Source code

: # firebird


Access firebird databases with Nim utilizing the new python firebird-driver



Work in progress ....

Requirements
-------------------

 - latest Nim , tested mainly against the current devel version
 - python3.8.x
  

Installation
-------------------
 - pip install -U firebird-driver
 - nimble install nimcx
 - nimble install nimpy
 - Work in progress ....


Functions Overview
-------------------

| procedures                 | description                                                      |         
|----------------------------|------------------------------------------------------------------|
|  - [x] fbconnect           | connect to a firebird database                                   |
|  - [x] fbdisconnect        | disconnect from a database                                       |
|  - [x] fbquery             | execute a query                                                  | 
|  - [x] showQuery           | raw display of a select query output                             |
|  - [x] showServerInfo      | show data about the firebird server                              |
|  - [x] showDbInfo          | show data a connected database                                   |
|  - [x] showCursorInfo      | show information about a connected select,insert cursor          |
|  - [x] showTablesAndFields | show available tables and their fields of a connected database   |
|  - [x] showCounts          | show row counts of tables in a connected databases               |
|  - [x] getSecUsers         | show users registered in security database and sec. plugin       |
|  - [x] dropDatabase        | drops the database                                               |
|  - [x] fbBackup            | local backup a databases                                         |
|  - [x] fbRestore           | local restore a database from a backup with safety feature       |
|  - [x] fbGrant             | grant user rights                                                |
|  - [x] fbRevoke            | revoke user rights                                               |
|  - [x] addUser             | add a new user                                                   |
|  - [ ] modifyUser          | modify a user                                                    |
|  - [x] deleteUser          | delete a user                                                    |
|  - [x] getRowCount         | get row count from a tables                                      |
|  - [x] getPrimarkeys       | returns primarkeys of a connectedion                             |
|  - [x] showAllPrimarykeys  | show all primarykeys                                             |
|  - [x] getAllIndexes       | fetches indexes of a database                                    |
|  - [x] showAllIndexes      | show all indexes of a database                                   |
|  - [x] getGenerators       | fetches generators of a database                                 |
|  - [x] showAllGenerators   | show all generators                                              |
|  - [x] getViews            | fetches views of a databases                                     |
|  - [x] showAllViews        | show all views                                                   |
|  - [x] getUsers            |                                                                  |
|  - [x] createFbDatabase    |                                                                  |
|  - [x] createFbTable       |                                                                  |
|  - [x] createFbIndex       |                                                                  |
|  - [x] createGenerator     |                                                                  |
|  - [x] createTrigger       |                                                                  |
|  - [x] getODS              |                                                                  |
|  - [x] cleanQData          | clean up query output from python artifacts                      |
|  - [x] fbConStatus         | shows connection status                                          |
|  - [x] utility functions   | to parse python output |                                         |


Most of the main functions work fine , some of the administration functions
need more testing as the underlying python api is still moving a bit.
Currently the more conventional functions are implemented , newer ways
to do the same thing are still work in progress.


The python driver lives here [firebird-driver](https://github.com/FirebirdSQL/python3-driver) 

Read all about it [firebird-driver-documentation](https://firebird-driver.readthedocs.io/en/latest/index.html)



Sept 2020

+++

**Required action**
Taking the records above, retype every line from the one with "- [x] getViews" down to the one with "- [x] getUsers", exactly and with nothing else.

**The completed task**
|  - [x] getViews            | fetches views of a databases                                     |
|  - [x] showAllViews        | show all views                                                   |
|  - [x] getUsers            |                                                                  |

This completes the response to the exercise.